▸ **The task**: Restate word for word the lines of the entries below, starting with the line that holds "The following will" and ending with the line that holds "CREATE TABLE gps_data", and no others.

▸ **Records from a data source**:
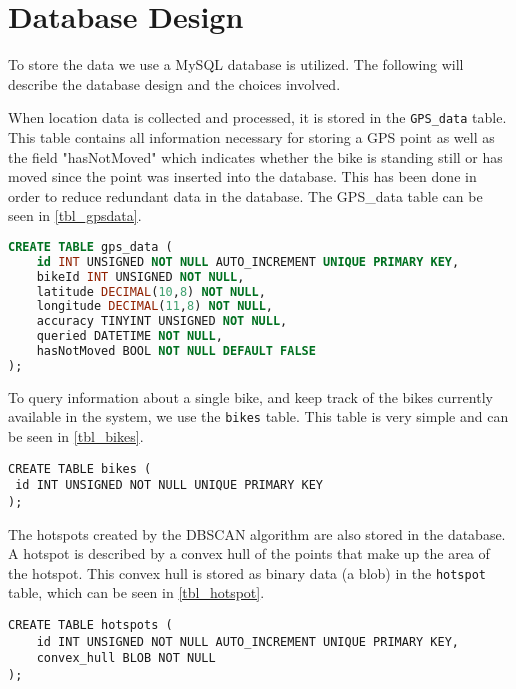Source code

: \chapter{Database Design}\label{database_design}
To store the data we use a MySQL database is utilized.
The following will describe the database design and the choices involved.

When location data is collected and processed, it is stored in the \texttt{GPS\_data} table.
This table contains all information necessary for storing a GPS point as well as the field "hasNotMoved" which indicates whether the bike is standing still or has moved since the point was inserted into the database.
This has been done in order to reduce redundant data in the database.
The GPS\_data table can be seen in \cref{tbl_gpsdata}.

\begin{lstlisting}[caption=Table for GPS\_data, label=tbl_gpsdata, language=SQL]
CREATE TABLE gps_data (
	id INT UNSIGNED NOT NULL AUTO_INCREMENT UNIQUE PRIMARY KEY,
	bikeId INT UNSIGNED NOT NULL,
	latitude DECIMAL(10,8) NOT NULL,
	longitude DECIMAL(11,8) NOT NULL,
	accuracy TINYINT UNSIGNED NOT NULL,
	queried DATETIME NOT NULL,
	hasNotMoved BOOL NOT NULL DEFAULT FALSE
);
\end{lstlisting}

To query information about a single bike, and keep track of the bikes currently available in the system, we use the \texttt{bikes} table.
This table is very simple and can be seen in \cref{tbl_bikes}.

\begin{lstlisting}[caption=Table for bikes, label=tbl_bikes]
CREATE TABLE bikes (
 id INT UNSIGNED NOT NULL UNIQUE PRIMARY KEY
);
\end{lstlisting}

The hotspots created by the DBSCAN algorithm are also stored in the database.
A hotspot is described by a convex hull of the points that make up the area of the hotspot.
This convex hull is stored as binary data (a blob) in the \texttt{hotspot} table, which can be seen in \cref{tbl_hotspot}.

\begin{lstlisting}[caption=Table for hotspots, label=tbl_hotspot]
CREATE TABLE hotspots (
	id INT UNSIGNED NOT NULL AUTO_INCREMENT UNIQUE PRIMARY KEY,
	convex_hull BLOB NOT NULL
);
\end{lstlisting}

▸ **Exercise response**:
The following will describe the database design and the choices involved.

When location data is collected and processed, it is stored in the \texttt{GPS\_data} table.
This table contains all information necessary for storing a GPS point as well as the field "hasNotMoved" which indicates whether the bike is standing still or has moved since the point was inserted into the database.
This has been done in order to reduce redundant data in the database.
The GPS\_data table can be seen in \cref{tbl_gpsdata}.

\begin{lstlisting}[caption=Table for GPS\_data, label=tbl_gpsdata, language=SQL]
CREATE TABLE gps_data (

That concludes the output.